● Your task:
Find the word "shouldCall" in the listing; pull out each line holding it.

● Data provided:
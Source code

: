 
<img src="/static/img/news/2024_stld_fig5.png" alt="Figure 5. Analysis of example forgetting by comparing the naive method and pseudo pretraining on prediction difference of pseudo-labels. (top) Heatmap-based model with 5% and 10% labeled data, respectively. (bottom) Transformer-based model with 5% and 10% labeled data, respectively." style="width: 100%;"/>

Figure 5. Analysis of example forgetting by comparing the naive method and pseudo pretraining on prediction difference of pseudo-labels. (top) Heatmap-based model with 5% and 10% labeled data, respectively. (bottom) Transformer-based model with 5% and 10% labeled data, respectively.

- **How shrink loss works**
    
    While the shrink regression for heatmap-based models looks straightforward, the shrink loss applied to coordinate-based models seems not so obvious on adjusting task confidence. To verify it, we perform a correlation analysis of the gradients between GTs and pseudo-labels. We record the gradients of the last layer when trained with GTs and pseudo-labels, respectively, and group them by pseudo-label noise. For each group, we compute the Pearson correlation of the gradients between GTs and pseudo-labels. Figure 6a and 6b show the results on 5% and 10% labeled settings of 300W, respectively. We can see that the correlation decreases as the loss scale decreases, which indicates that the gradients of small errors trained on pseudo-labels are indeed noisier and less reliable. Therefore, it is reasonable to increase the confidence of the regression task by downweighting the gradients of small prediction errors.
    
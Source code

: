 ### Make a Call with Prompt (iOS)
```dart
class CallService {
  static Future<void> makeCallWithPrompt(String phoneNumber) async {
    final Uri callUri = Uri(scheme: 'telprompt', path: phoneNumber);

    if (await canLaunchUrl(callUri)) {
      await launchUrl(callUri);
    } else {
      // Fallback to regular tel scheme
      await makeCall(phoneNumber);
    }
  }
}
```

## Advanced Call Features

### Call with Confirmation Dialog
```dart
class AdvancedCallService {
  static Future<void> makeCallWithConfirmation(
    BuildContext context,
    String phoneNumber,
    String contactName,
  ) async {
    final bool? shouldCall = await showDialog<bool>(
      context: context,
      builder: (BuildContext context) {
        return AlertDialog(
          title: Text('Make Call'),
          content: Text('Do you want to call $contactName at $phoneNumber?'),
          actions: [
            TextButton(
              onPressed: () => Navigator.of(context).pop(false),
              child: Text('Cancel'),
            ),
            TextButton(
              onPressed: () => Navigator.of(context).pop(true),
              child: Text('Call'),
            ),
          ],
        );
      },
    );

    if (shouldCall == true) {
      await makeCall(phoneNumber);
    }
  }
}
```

...

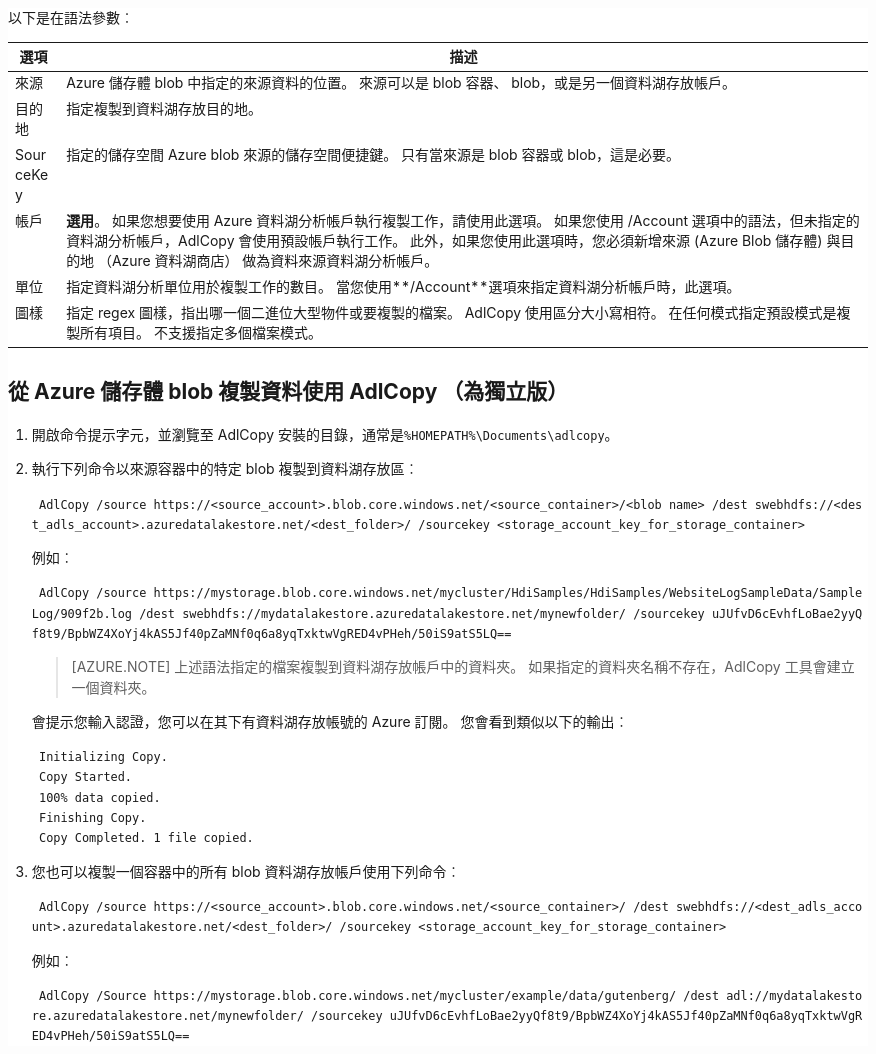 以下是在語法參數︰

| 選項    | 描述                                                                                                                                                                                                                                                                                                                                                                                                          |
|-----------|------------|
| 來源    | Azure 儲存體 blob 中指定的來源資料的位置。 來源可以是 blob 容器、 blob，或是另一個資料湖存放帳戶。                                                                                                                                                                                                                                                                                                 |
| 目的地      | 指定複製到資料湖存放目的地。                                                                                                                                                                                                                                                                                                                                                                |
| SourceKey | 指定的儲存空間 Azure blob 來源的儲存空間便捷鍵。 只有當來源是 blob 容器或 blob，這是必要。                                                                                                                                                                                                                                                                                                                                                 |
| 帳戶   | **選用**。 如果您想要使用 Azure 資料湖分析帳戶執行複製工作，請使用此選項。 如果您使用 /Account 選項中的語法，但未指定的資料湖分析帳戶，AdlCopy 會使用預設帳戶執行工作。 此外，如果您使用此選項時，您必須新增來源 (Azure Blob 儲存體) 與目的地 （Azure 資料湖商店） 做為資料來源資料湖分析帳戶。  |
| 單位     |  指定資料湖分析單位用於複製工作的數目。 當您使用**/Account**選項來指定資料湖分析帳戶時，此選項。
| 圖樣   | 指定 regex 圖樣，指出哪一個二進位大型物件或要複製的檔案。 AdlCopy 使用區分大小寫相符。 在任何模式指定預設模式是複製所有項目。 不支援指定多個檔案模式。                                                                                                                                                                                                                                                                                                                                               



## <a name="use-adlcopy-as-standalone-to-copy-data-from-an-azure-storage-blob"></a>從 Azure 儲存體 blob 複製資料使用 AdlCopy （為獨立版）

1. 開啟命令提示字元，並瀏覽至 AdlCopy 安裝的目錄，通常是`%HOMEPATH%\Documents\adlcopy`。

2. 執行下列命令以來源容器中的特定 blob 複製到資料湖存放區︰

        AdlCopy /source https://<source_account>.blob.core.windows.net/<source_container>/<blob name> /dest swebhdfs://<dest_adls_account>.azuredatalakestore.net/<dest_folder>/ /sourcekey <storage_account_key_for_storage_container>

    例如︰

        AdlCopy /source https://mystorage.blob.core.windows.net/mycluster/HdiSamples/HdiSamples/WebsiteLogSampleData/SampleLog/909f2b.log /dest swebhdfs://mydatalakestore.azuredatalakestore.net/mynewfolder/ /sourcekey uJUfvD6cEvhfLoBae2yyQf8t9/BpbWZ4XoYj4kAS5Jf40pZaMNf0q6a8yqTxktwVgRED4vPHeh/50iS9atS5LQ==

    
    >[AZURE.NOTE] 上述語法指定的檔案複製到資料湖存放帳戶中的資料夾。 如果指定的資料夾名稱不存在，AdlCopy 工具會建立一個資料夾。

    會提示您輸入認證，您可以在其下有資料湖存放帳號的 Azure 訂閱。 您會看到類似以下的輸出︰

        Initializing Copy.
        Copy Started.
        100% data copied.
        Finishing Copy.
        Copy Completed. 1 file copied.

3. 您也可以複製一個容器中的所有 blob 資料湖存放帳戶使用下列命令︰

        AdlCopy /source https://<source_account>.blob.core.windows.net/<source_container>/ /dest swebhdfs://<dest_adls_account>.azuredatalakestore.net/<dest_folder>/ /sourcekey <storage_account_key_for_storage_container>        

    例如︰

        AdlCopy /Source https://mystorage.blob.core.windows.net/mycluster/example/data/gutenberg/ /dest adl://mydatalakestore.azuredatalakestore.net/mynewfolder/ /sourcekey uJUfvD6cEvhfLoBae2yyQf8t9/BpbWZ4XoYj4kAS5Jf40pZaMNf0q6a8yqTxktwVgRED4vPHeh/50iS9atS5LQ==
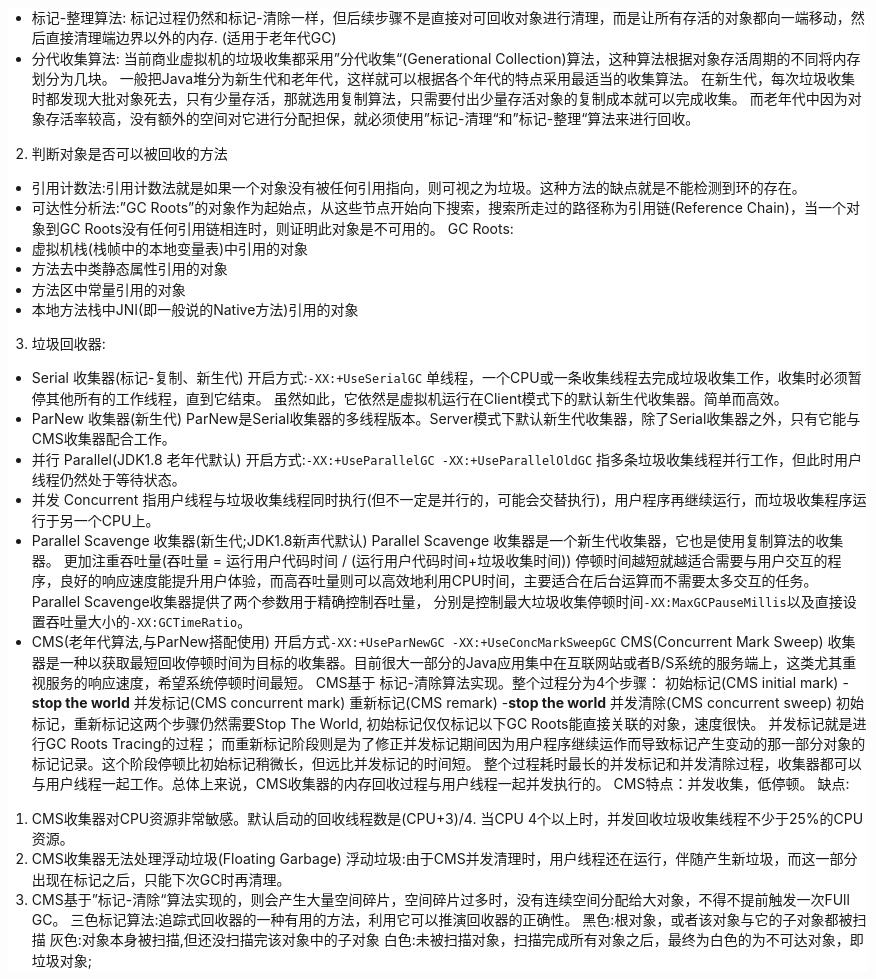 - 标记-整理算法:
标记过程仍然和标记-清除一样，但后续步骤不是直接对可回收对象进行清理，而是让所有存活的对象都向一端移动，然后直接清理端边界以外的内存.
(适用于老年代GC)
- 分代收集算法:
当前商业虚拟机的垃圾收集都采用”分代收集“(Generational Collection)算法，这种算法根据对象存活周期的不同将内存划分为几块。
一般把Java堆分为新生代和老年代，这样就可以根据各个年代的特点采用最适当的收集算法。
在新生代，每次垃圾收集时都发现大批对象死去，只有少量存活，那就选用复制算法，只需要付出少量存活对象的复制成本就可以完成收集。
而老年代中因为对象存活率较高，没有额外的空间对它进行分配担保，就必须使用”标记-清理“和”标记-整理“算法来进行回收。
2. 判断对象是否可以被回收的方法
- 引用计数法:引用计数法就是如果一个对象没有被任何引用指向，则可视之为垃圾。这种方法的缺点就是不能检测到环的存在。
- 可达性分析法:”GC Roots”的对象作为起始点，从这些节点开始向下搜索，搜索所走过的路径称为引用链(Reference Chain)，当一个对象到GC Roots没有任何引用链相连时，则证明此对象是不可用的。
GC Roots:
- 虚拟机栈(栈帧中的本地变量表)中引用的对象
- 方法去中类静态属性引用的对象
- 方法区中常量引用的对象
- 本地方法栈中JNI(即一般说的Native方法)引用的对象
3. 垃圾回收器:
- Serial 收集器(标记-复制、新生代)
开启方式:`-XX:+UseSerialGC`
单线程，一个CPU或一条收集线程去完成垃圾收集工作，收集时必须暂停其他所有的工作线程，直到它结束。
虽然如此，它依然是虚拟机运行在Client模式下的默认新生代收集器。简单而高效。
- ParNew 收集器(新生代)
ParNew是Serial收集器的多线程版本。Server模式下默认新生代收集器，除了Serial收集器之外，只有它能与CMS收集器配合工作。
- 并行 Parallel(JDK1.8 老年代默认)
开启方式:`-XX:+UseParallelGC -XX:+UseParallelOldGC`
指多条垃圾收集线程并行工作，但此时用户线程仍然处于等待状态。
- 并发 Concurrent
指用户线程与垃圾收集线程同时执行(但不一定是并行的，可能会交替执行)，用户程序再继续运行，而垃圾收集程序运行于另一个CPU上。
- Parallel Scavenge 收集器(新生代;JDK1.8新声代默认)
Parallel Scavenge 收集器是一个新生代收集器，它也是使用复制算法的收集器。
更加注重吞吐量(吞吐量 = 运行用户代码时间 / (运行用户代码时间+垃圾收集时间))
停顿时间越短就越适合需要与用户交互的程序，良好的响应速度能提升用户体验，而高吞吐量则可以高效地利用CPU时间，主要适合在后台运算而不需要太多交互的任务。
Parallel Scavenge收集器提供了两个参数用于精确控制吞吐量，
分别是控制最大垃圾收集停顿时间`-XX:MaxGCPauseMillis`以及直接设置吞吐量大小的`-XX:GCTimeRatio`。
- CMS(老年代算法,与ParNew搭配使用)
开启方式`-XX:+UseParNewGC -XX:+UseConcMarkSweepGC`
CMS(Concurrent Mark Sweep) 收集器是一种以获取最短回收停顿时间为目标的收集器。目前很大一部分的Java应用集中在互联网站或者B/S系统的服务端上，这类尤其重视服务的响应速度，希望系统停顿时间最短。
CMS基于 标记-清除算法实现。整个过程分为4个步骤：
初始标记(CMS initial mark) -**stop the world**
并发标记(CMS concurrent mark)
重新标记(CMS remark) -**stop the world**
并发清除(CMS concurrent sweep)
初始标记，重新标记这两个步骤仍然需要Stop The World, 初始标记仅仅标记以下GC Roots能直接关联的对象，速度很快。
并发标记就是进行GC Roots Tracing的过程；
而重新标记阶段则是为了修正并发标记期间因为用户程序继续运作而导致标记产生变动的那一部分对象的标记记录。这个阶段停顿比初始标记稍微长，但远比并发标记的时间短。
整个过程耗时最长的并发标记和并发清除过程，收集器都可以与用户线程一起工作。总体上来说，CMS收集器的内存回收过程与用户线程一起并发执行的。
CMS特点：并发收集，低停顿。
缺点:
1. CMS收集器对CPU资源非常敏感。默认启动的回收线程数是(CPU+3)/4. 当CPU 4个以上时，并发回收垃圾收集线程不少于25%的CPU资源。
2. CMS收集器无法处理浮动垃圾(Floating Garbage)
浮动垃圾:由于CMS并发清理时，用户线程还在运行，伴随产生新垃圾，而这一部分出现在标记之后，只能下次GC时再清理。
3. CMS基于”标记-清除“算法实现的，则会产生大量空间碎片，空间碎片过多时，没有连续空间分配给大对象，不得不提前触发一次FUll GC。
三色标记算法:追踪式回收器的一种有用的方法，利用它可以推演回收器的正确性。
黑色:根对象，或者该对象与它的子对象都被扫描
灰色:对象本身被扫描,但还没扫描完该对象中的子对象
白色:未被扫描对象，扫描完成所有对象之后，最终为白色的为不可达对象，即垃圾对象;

● Exercise solution:
    final bool? shouldCall = await showDialog<bool>(
    if (shouldCall == true) {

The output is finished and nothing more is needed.